A comparison of kernel equating methods based on Neat design

Periodical
Eurasian Journal of Educational Research
Year
2019
Issue number
82
Page range
27-44
Access date
November 20, 2019
Relates to study/studies
TIMSS 2015

A comparison of kernel equating methods based on Neat design

Abstract

Problem Statement: Equating can be defined as a statistical process that allows modifying the differences between test forms with similar content and difficulty so that the scores obtained from these forms can be used interchangeably. In the literature, there are many equating methods, one of which is Kernel equating. Trends in International Mathematics and Science Study (TIMSS) aims to find out the knowledge and skills gained by the fourth and eighth-grade students in the fields of mathematics and science. TIMSS have different test forms, and these forms are equated through common items.

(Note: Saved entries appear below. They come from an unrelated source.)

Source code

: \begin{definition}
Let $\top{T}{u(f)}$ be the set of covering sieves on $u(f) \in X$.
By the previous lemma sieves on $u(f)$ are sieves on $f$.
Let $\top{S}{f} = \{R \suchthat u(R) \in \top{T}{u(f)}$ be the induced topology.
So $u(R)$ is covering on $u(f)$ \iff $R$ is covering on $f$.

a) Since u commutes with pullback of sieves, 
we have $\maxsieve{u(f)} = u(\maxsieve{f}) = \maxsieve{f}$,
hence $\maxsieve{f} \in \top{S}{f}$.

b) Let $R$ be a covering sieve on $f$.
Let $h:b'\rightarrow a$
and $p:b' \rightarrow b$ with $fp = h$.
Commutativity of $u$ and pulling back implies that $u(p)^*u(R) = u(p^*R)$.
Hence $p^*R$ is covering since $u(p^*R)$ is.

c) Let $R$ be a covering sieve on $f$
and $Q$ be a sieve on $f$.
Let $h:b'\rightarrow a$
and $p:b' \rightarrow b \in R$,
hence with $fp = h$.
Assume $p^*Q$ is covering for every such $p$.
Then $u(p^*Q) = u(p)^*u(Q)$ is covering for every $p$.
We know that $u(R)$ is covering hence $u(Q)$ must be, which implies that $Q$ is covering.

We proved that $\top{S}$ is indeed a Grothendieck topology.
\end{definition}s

Purpose of the Study: This research aimed to compare the equated score results of the Kernel equating (KE) methods, which are chained, and post-stratification equipercentile and linear equating methods under NEAT design.

Methodology: TIMMS Science data were used in this study. The study sample consisted of 865 eighth-grade examinees who were given the Booklets 1 and 14 during the TIMSS application in Turkey. There were 39 items in Booklet 1, and 38 items in Booklet 14. Firstly, descriptive statistics were calculated and then the two Booklets were equated according to NEAT design based on Kernel chained, Kernel post-stratification equipercentile, and linear equating methods. Secondly, the equating methods were evaluated according to some criteria such as DTM, PRE, SEE, SEED, and RMSD.

Findings and Results: It was seen that results based on equipercentile and linear equating methods were consistent with each other, except for a high range of the score scale. PRE values demonstrated that KE equipercentile equating methods better matched with the discrete target distribution Y, and distribution of SEED revealed that KE equipercentile and linear methods were not significantly different from each other according to DTM.